Для поэта, волей обстоятельств оказавшегося в эмиграции, определённой лакмусовой бумажкой служит тема ностальгии. Её мало кто избегает, даже те, кто бодрится, отрицает переживания по этому поводу. Надо сказать, что современный коммуникационный мир и политические реалии – по крайне мере, пока – остроту подобных переживаний часто сводят на уровень стоимости авиабилета. И тем не менее, тема существует и порой раздражает банальной унылостью. Гарбер не обходит эту тему, периодически возвращается к ней:
Не всё ль равно, как назовёшь свой дом,
Страну, погост – каким прельстишься дымом,
Когда поймёшь, что суть не в нём, а в том,
Что вороном прикинулось бескрылым.
Сказано в её духе, но вполне определённо.
В «сюжетах» Марины Гарбер нет искусственности. Они рождены не в результате кабинетного затворничества. И если «сюжет» получает театрально-постановочный характер, он «покидает сцену», превращаясь в гораздо более широко объемлющее обобщение:
Присмотрись, самый верхний прожектор
Авансцену берёт на прицел,
И его указующий вектор
Выявляет, что жив ты и цел,
Что от занавеса до рампы –
Ровно десять красивых шагов,
Но суфлёр в забытьи, да и сам ты
К этой пьесе пока не готов.
Не много ли цитат, не слишком ли они пространны? – может спросить читатель. Да я бы цитировал ещё и ещё, сам получая наслаждение от этих текстов. Стихи чаще всего – а стихи Марины Гарбер в огромной степени – говорят сами за себя. Так что наши скромные суждения больших открытий не сулят. Это скорее желание поделиться радостью общения с новой книгой ярко одарённого поэта. И, признаюсь, порой диву даёшься, как скупы бывают на цитирование пишущие о поэзии. Иной раз, прочитав некую декларацию о достоинствах автора, так и хочется воскликнуть: дай же текст, иллюстрирующий эти достоинства! Особенно, если незнаком пока с творчеством рецензируемого поэта. Поневоле возникает подозрение, что цитировать особенно нечего. Гарбер – не тот случай! Я убеждён, что у неё есть свои слова, после которых другие – не нужны, как, возможно, не задумываясь об этом, утверждает она:
И пока ты плывёшь, нерадивый, пропащий, чужой,
Горьковатую воду ловя вороватой губою,
Посмотри, как бескрайне закат покрывается ржой,
Как безадресно птицы кружат над твоей головою.

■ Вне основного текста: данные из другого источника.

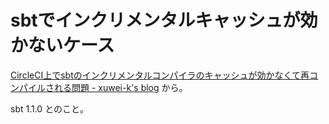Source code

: # sbtでインクリメンタルキャッシュが効かないケース

[CircleCI上でsbtのインクリメンタルコンパイラのキャッシュが効かなくて再コンパイルされる問題 - xuwei-k's blog](https://xuwei-k.hatenablog.com/entry/2020/02/22/073459) から。

sbt 1.1.0 とのこと。
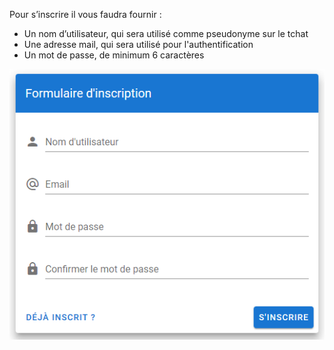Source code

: Pour s’inscrire il vous faudra fournir :
- Un nom d’utilisateur, qui sera utilisé comme pseudonyme sur le tchat
- Une adresse mail, qui sera utilisé pour l'authentification
- Un mot de passe, de minimum 6 caractères

![](images/image28.png)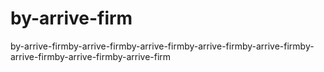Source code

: # by-arrive-firm
by-arrive-firmby-arrive-firmby-arrive-firmby-arrive-firmby-arrive-firmby-arrive-firmby-arrive-firmby-arrive-firm
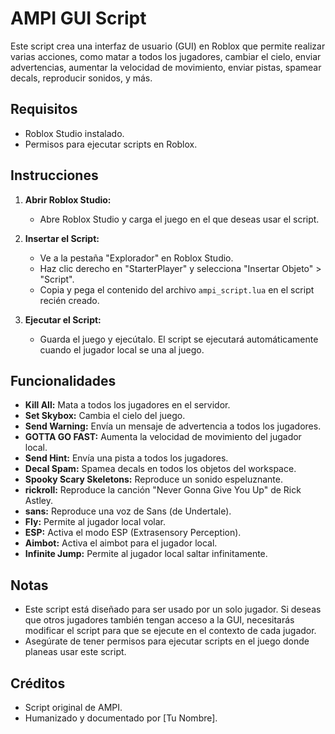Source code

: # AMPI GUI Script

Este script crea una interfaz de usuario (GUI) en Roblox que permite realizar varias acciones, como matar a todos los jugadores, cambiar el cielo, enviar advertencias, aumentar la velocidad de movimiento, enviar pistas, spamear decals, reproducir sonidos, y más.

## Requisitos

- Roblox Studio instalado.
- Permisos para ejecutar scripts en Roblox.

## Instrucciones

1. **Abrir Roblox Studio:**
   - Abre Roblox Studio y carga el juego en el que deseas usar el script.

2. **Insertar el Script:**
   - Ve a la pestaña "Explorador" en Roblox Studio.
   - Haz clic derecho en "StarterPlayer" y selecciona "Insertar Objeto" > "Script".
   - Copia y pega el contenido del archivo `ampi_script.lua` en el script recién creado.

3. **Ejecutar el Script:**
   - Guarda el juego y ejecútalo. El script se ejecutará automáticamente cuando el jugador local se una al juego.

## Funcionalidades

- **Kill All:** Mata a todos los jugadores en el servidor.
- **Set Skybox:** Cambia el cielo del juego.
- **Send Warning:** Envía un mensaje de advertencia a todos los jugadores.
- **GOTTA GO FAST:** Aumenta la velocidad de movimiento del jugador local.
- **Send Hint:** Envía una pista a todos los jugadores.
- **Decal Spam:** Spamea decals en todos los objetos del workspace.
- **Spooky Scary Skeletons:** Reproduce un sonido espeluznante.
- **rickroll:** Reproduce la canción "Never Gonna Give You Up" de Rick Astley.
- **sans:** Reproduce una voz de Sans (de Undertale).
- **Fly:** Permite al jugador local volar.
- **ESP:** Activa el modo ESP (Extrasensory Perception).
- **Aimbot:** Activa el aimbot para el jugador local.
- **Infinite Jump:** Permite al jugador local saltar infinitamente.

## Notas

- Este script está diseñado para ser usado por un solo jugador. Si deseas que otros jugadores también tengan acceso a la GUI, necesitarás modificar el script para que se ejecute en el contexto de cada jugador.
- Asegúrate de tener permisos para ejecutar scripts en el juego donde planeas usar este script.

## Créditos

- Script original de AMPI.
- Humanizado y documentado por [Tu Nombre].
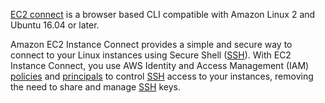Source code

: [EC2 connect](https://docs.aws.amazon.com/AWSEC2/latest/UserGuide/ec2-instance-connect-methods.html) is a browser based CLI compatible with Amazon Linux 2 and Ubuntu 16.04 or later.

Amazon EC2 Instance Connect provides a simple and secure way to connect to your Linux instances using Secure Shell ([SSH](SSH.md)). With EC2 Instance Connect, you use AWS Identity and Access Management (IAM) [policies](https://docs.aws.amazon.com/IAM/latest/UserGuide/access_policies.html) and [principals](https://docs.aws.amazon.com/IAM/latest/UserGuide/intro-structure.html#intro-structure-principal) to control [SSH](SSH.md) access to your instances, removing the need to share and manage [SSH](SSH.md) keys.

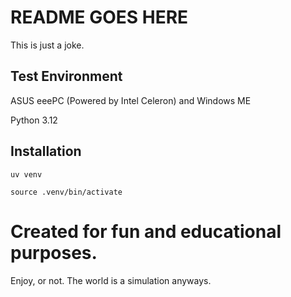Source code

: # README GOES HERE
This is just a joke.

## Test Environment
ASUS eeePC (Powered by Intel Celeron) and Windows ME  

Python 3.12

## Installation
`uv venv`  

`source .venv/bin/activate`

# Created for fun and educational purposes.
Enjoy, or not. The world is a simulation anyways.  

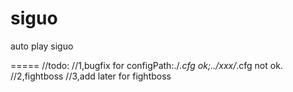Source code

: siguo
=====

auto play siguo

=====
//todo:
//1,bugfix for configPath:./*.cfg ok;../xxx/*.cfg not ok.
//2,fightboss
//3,add later for fightboss

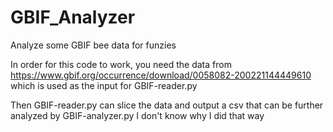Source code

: # GBIF_Analyzer
Analyze some GBIF bee data for funzies

In order for this code to work, you need the data from https://www.gbif.org/occurrence/download/0058082-200221144449610
which is used as the input for GBIF-reader.py

Then GBIF-reader.py can slice the data and output a csv that can be further analyzed by GBIF-analyzer.py
I don't know why I did that way
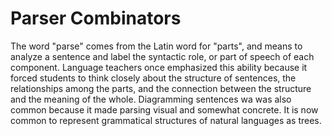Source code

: # Parser Combinators

The word "parse" comes from the Latin word for "parts", and means to analyze a
sentence and label the syntactic role, or part of speech of each component.
Language teachers once emphasized this ability because it forced students to think
closely about the structure of sentences, the relationships among the parts, and the
connection between the structure and the meaning of the whole. Diagramming sentences wa 
was also common because it made parsing visual and somewhat concrete. It is now
common to represent grammatical structures of natural languages as trees.


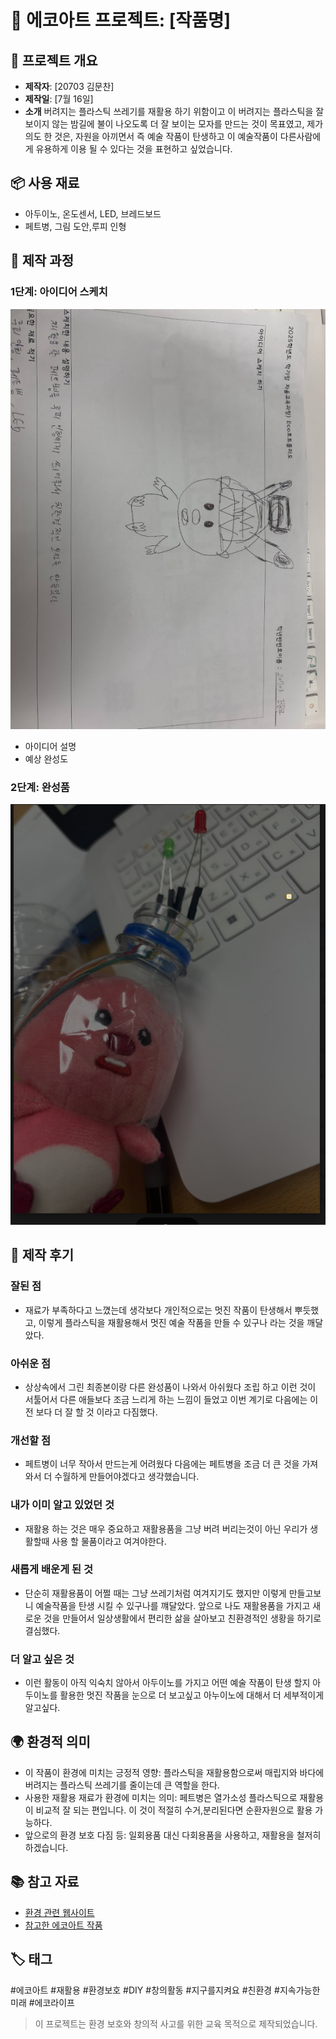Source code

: # 🌱 에코아트 프로젝트: [작품명]

## 📖 프로젝트 개요
- **제작자**: [20703 김문찬]
- **제작일**: [7월 16일]
- **소개**
버려지는 플라스틱 쓰레기를 재활용 하기 위함이고 이 버려지는 플라스틱을 잘 보이지 않는 밤길에 불이 나오도록 더 잘 보이는 모자를 만드는 것이 목표였고,
제가 의도 한 것은, 자원을 아끼면서 즉 예술 작품이 탄생하고 이 예술작품이 다른사람에게 유용하게 이용 될 수 있다는 것을 표현하고 싶었습니다.

## 📦 사용 재료
- 아두이노, 온도센서, LED, 브레드보드
- 페트병, 그림 도안,루피 인형

## 🔧 제작 과정

### 1단계: 아이디어 스케치
![스케치 이미지](QWER.png)
- 아이디어 설명
- 예상 완성도

### 2단계: 완성품
![완성품 1]( FO.png
)

## 💭 제작 후기
### 잘된 점
- 재료가 부족하다고 느꼈는데 생각보다 개인적으로는 멋진 작품이 탄생해서 뿌듯했고, 이렇게 플라스틱을 재활용해서
  멋진 예술 작품을 만들 수 있구나 라는 것을 깨달았다.

### 아쉬운 점
- 상상속에서 그린 최종본이랑 다른 완성품이 나와서 아쉬웠다 조립 하고 이런 것이 서툴어서 다른 애들보다 조금 느리게
  하는 느낌이 들었고 이번 계기로 다음에는 이전 보다 더 잘 할 것 이라고 다짐했다.

### 개선할 점
- 페트병이 너무 작아서 만드는게 어려웠다 다음에는 페트병을 조금 더 큰 것을 가져와서 더 수월하게 만들어야겠다고 생각했습니다.

### 내가 이미 알고 있었던 것
- 재활용 하는 것은 매우 중요하고 재활용품을 그냥 버려 버리는것이 아닌 우리가 생활할때 사용 할 물품이라고 여겨야한다.

### 새롭게 배운게 된 것
- 단순히 재활용품이 어쩔 때는 그냥 쓰레기처럼 여겨지기도 했지만 이렇게 만들고보니 예술작품을 탄생 시킬 수 있구나를 꺠달았다.
  앞으로 나도 재활용품을 가지고 새로운 것을 만들어서 일상생활에서 편리한 삶을 살아보고 친환경적인 생황을 하기로 결심했다.

### 더 알고 싶은 것
- 이런 활동이 아직 익숙치 않아서 아두이노를 가지고 어떤 예술 작품이 탄생 할지 아두이노를 활용한 멋진 작품을
  눈으로 더 보고싶고 아누이노에 대해서 더 세부적이게 알고싶다.

## 🌍 환경적 의미
- 이 작품이 환경에 미치는 긍정적 영향: 플라스틱을 재활용함으로써 매립지와 바다에 버려지는 플라스틱 쓰레기를 줄이는데 큰 역할을 한다.
- 사용한 재활용 재료가 환경에 미치는 의미: 페트병은 열가소성 플라스틱으로 재활용이 비교적 잘 되는 편입니다. 이 것이 적절히 수거,분리된다면 순환자원으로 활용 가능하다.
- 앞으로의 환경 보호 다짐 등: 일회용품 대신 다회용품을 사용하고, 재활용을 철저히 하겠습니다.

## 📚 참고 자료
- [환경 관련 웹사이트](https://www.worldwildlife.org/)
- [참고한 에코아트 작품](https://www.greenpeace.org/korea)

## 🏷️ 태그
#에코아트 #재활용 #환경보호 #DIY #창의활동
#지구를지켜요 #친환경 #지속가능한미래 #에코라이프


> 이 프로젝트는 환경 보호와 창의적 사고를 위한 교육 목적으로 제작되었습니다.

На прибрежье любовь, пошатнувшись, сошла с колеи
И пошла под откос, покатилась под насыпь послушно,
И бросает слова, словно сети, на губы твои,
Но других не дано, и не будет других, и не нужно.
Зачем ей «другие» слова, если всю свою боль, всю тревогу, всю «ненадёжность» человеческой жизни ей дано высказать настоящими стихами, проникающими в душу словом поэта:
Зачем ты перечишь, надеясь с поличным
Поймать его, колешься в бок?
Какой-никакой, чечевично-пшеничный,
Но всё-таки, кажется, бог.
Ты только гневишь его, если некстати
Смеёшься и плачешь над ним,
Ведь думает он, что – прекрасен и статен,
Хоть сумрачен и нелюдим.
Блестят сапоги, серебрятся застёжки,
Часы в золочёной узде…
«Мы звёзды, Марина?» – Мы хлебные крошки
В косматой его бороде.
Так и застынешь в благодарности за сказанное языком поэзии живое неравнодушное человеческое слово!